The following was originally posted at www.fiscalaccountability.org.

This week, Sen. Jim DeMint (R-SC), and Congressman Jeff Flake (R-AZ), took aim at President Barack Obama’s earmark reform proposals – proposals which he outlined upon signing into law the bloated Omnibus Appropriations Act of 2009 which contained thousands of earmarks.
 
During the budget vote-a-arama, Sen.

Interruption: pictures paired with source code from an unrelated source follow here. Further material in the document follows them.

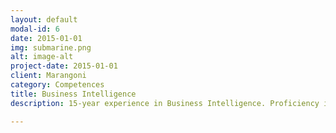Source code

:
```yaml
---
layout: default
modal-id: 6
date: 2015-01-01
img: submarine.png
alt: image-alt
project-date: 2015-01-01
client: Marangoni
category: Competences
title: Business Intelligence
description: 15-year experience in Business Intelligence. Proficiency in SAP Business Objects and IBM Cognos. Knowledge of other reporting tools like Microstrategy and Microsoft SSRS

---
```

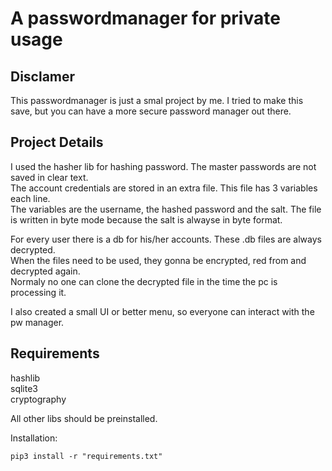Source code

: # A passwordmanager for private usage

## Disclamer
This passwordmanager is just a smal project by me. I tried to make this save, but you can have a more secure password manager out there.   

## Project Details
I used the hasher lib for hashing password. The master passwords are not saved in clear text.   
The account credentials are stored in an extra file. This file has 3 variables each line.   
The variables are the username, the hashed password and the salt. The file is written in byte mode because the salt is alwayse in byte format.   
   
For every user there is a db for his/her accounts. These .db files are always decrypted.   
When the files need to be used, they gonna be encrypted, red from and decrypted again.   
Normaly no one can clone the decrypted file in the time the pc is processing it.   
   
I also created a small UI or better menu, so everyone can interact with the pw manager.   

## Requirements
hashlib   
sqlite3   
cryptography   
   
All other libs should be preinstalled.   

Installation:
```
pip3 install -r "requirements.txt"
```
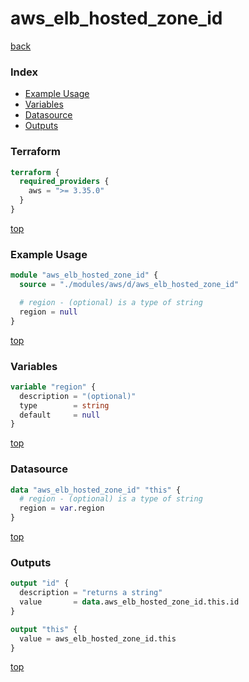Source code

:# aws_elb_hosted_zone_id

[back](../aws.md)

### Index

- [Example Usage](#example-usage)
- [Variables](#variables)
- [Datasource](#datasource)
- [Outputs](#outputs)

### Terraform

```terraform
terraform {
  required_providers {
    aws = ">= 3.35.0"
  }
}
```

[top](#index)

### Example Usage

```terraform
module "aws_elb_hosted_zone_id" {
  source = "./modules/aws/d/aws_elb_hosted_zone_id"

  # region - (optional) is a type of string
  region = null
}
```

[top](#index)

### Variables

```terraform
variable "region" {
  description = "(optional)"
  type        = string
  default     = null
}
```

[top](#index)

### Datasource

```terraform
data "aws_elb_hosted_zone_id" "this" {
  # region - (optional) is a type of string
  region = var.region
}
```

[top](#index)

### Outputs

```terraform
output "id" {
  description = "returns a string"
  value       = data.aws_elb_hosted_zone_id.this.id
}

output "this" {
  value = aws_elb_hosted_zone_id.this
}
```

[top](#index)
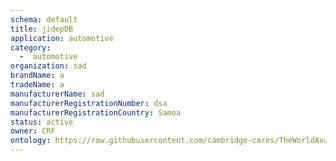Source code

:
 ```yaml
---
schema: default
title: jidepDB
application: automotive
category:
  -  automotive
organization: sad
brandName: a
tradeName: a
manufacturerName: sad
manufacturerRegistrationNumber: dsa
manufacturerRegistrationCountry: Samoa
status: active
owner: CRF
ontology: https://raw.githubusercontent.com/cambridge-cares/TheWorldAvatar/dev-composite-materials-ontology/JPS_Ontology/ontology/ontomatpassport/ontomatpassport.owl
---
```

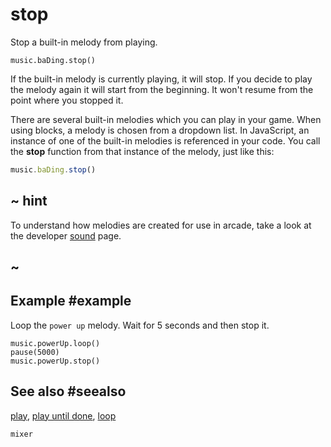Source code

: # stop

Stop a built-in melody from playing.

```sig
music.baDing.stop()
```

If the built-in melody is currently playing, it will stop. If you decide to play the melody again  it will start from the beginning. It won't resume from the point where you stopped it.

There are several built-in melodies which you can play in your game. When using blocks, a melody is chosen from a dropdown list. In JavaScript, an instance of one of the built-in melodies is referenced in your code. You call the **stop** function from that instance of the melody, just like this:

```typescript
music.baDing.stop()
```

## ~ hint

To understand how melodies are created for use in arcade, take a look at the developer [sound](/developer/sound) page.

## ~

## Example #example

Loop the ``power up`` melody. Wait for 5 seconds and then stop it.

```blocks
music.powerUp.loop()
pause(5000)
music.powerUp.stop()
```

## See also #seealso

[play](/reference/music/melody/play),
[play until done](/reference/music/melody/play-until-done),
[loop](/reference/music/melody/loop)

```package
mixer
```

DeMint offered an amendment to the budget resolution that would have prevented Congress from passing legislation violating the President’s reforms by creating a 60 vote point of order against any bill that is not in compliance with them. 
Specifically, in passing the amendment Congress would have found it more difficult to pass legislation incorporating earmarks that:
  • are directed to a for-profit entity;
  • were not subject to a public hearing with the sponsor testifying on its behalf; and
  • were not posted on the senator’s website 72 housr before bill consideration.

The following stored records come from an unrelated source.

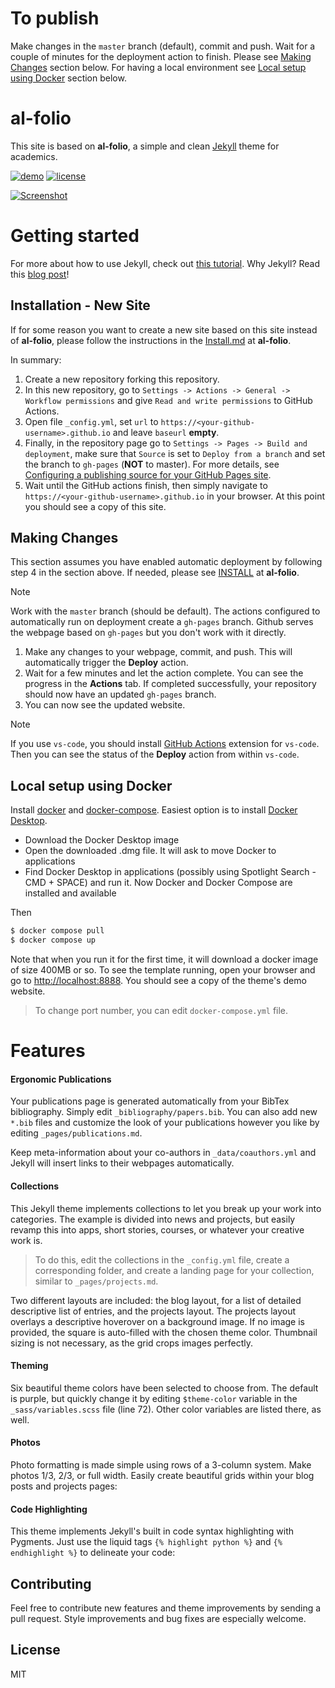 # To publish

Make changes in the `master` branch (default), commit and push. Wait for a couple of minutes for the deployment action to finish. Please see [Making Changes](#making-changes) section below. For having a local environment see [Local setup using Docker](#local-setup-using-docker) section below.



# al-folio
This site is based on **al-folio**, a simple and clean [Jekyll](https://jekyllrb.com/) theme for academics.

[![demo](https://img.shields.io/badge/theme-demo-brightgreen.svg)](https://alshedivat.github.io/al-folio/)
[![license](https://img.shields.io/github/license/mashape/apistatus.svg?maxAge=2592000)](https://github.com/alshedivat/al-folio/blob/master/LICENSE)



[![Screenshot](assets/img/full-screenshot.png)](https://alshedivat.github.io/al-folio/)


# Getting started

For more about how to use Jekyll, check out [this tutorial](https://www.taniarascia.com/make-a-static-website-with-jekyll/).
Why Jekyll? Read this [blog post](https://karpathy.github.io/2014/07/01/switching-to-jekyll/)!

## Installation - New Site

If for some reason you want to create a new site based on this site instead of **al-folio**, please follow the instructions in the [Install.md](https://github.com/alshedivat/al-folio/blob/master/INSTALL.md) at **al-folio**. 

In summary:
1. Create a new repository forking this repository.
2. In this new repository, go to `Settings -> Actions -> General -> Workflow permissions` and give `Read and write permissions` to GitHub Actions.
3. Open file `_config.yml`, set `url` to `https://<your-github-username>.github.io` and leave `baseurl` **empty**.
4. Finally, in the repository page go to `Settings -> Pages -> Build and deployment`, make sure that `Source` is set to `Deploy from a branch` and set the branch to `gh-pages` (**NOT** to master). For more details, see [Configuring a publishing source for your GitHub Pages site](https://docs.github.com/en/pages/getting-started-with-github-pages/configuring-a-publishing-source-for-your-github-pages-site#choosing-a-publishing-source).
5. Wait until the GitHub actions finish, then simply navigate to `https://<your-github-username>.github.io` in your browser. At this point you should see a copy of this site.

## Making Changes
This section assumes you have enabled automatic deployment by following step 4 in the section above. If needed, please see [INSTALL](https://github.com/alshedivat/al-folio/blob/master/INSTALL.md#enabling-automatic-deployment) at **al-folio**.

> [!NOTE]  
> Work with the `master` branch (should be default). The actions configured to automatically run on deployment create a `gh-pages` branch. Github serves the webpage based on `gh-pages` but you don't work with it directly.

1. Make any changes to your webpage, commit, and push. This will automatically trigger the **Deploy** action.
2. Wait for a few minutes and let the action complete. You can see the progress in the **Actions** tab. If completed successfully, your repository should now have an updated `gh-pages` branch.
3. You can now see the updated website.

> [!NOTE]
> If you use `vs-code`, you should install [GitHub Actions](https://marketplace.visualstudio.com/items?itemName=GitHub.vscode-github-actions) extension for `vs-code`. Then you can see the status of the **Deploy** action from within `vs-code`.

## Local setup using Docker
Install [docker](https://docs.docker.com/get-docker/) and [docker-compose](https://docs.docker.com/compose/install/). Easiest option is to install [Docker Desktop](https://www.docker.com/products/docker-desktop/).

- Download the Docker Desktop image
- Open the downloaded .dmg file. It will ask to move Docker to applications
- Find Docker Desktop in applications (possibly using Spotlight Search - CMD + SPACE) and run it. Now Docker and Docker Compose are installed and available

Then 
```bash
$ docker compose pull
$ docker compose up
```

Note that when you run it for the first time, it will download a docker image of size 400MB or so. To see the template running, open your browser and go to [http://localhost:8888](http://localhost:8888). You should see a copy of the theme's demo website.

> To change port number, you can edit `docker-compose.yml` file.

# Features

#### Ergonomic Publications

Your publications page is generated automatically from your BibTex bibliography.
Simply edit `_bibliography/papers.bib`.
You can also add new `*.bib` files and customize the look of your publications however you like by editing `_pages/publications.md`.

Keep meta-information about your co-authors in `_data/coauthors.yml` and Jekyll will insert links to their webpages automatically.

#### Collections
This Jekyll theme implements collections to let you break up your work into categories.
The example is divided into news and projects, but easily revamp this into apps, short stories, courses, or whatever your creative work is.

> To do this, edit the collections in the `_config.yml` file, create a corresponding folder, and create a landing page for your collection, similar to `_pages/projects.md`.

Two different layouts are included: the blog layout, for a list of detailed descriptive list of entries, and the projects layout.
The projects layout overlays a descriptive hoverover on a background image.
If no image is provided, the square is auto-filled with the chosen theme color.
Thumbnail sizing is not necessary, as the grid crops images perfectly.

#### Theming
Six beautiful theme colors have been selected to choose from.
The default is purple, but quickly change it by editing `$theme-color` variable in the `_sass/variables.scss` file (line 72).
Other color variables are listed there, as well.

#### Photos
Photo formatting is made simple using rows of a 3-column system.
Make photos 1/3, 2/3, or full width.
Easily create beautiful grids within your blog posts and projects pages:

<!-- <p align="center">
  <a href="https://alshedivat.github.io/al-folio/projects/1_project/">
    <img src="assets/img/photos-screenshot.png" width="75%">
  </a>
</p> -->

#### Code Highlighting
This theme implements Jekyll's built in code syntax highlighting with Pygments.
Just use the liquid tags `{% highlight python %}` and `{% endhighlight %}` to delineate your code:

<!-- <p align="center">
  <a href="https://alshedivat.github.io/al-folio/blog/2015/code/">
    <img src="assets/img/code-screenshot.png" width="75%">
  </a>
</p> -->

## Contributing

Feel free to contribute new features and theme improvements by sending a pull request.
Style improvements and bug fixes are especially welcome.

## License

MIT
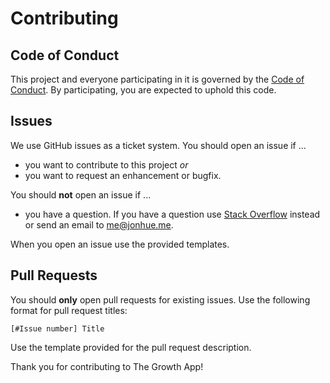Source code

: # Contributing

## Code of Conduct

This project and everyone participating in it is governed by the [Code of Conduct](CODE_OF_CONDUCT.md). By participating, you are expected to uphold this code.

## Issues

We use GitHub issues as a ticket system. You should open an issue if ...

* you want to contribute to this project *or*
* you want to request an enhancement or bugfix.

You should **not** open an issue if ...

* you have a question. If you have a question use [Stack Overflow](https://stackoverflow.com) instead or send an email to me@jonhue.me.

When you open an issue use the provided templates.

## Pull Requests

You should **only** open pull requests for existing issues. Use the following format for pull request titles:

```
[#Issue number] Title
```

Use the template provided for the pull request description.

Thank you for contributing to The Growth App!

Further the amendment would have prohibited senators from trading earmarks for political favors.
All of these arguably modest points were part of the President’s promised reforms, however the senate rejected the amendment at a vote of 28-69.
Senator DeMint said after the vote:
Americans are fed up with wasteful earmark spending, but Washington politicians continue to fight every attempt to achieve common sense reform (…) Once again, the big spenders in the President’s own party have rejected these simple steps to reform out of control spending.
With that, a letter sent by Rep. Flake to the President on March 27 becomes all the more relevant, because, as Rep. Flake points out, the President’s
"new rules of the road," without further detail and clear means of enforcement, will do little to prevent Congressional leadership and appropriators from sticking taxpayers with the bill for billions of dollars worth of wasteful projects and no-bid contracts for political donors via a legislative porcess that is opaque and invites abuse."
The Congressman asks some very important questions, and it will be interesting to see whethere the a response will be more than crickets.
As Rep. Flake rightly points out:
(…) it is clear that it will take more than speeches and press releases to change the broken earmark process.
However, it looks like the majority of Congress won’t even commit to modest changes, as the vote on Sen. DeMint’s amendment shows.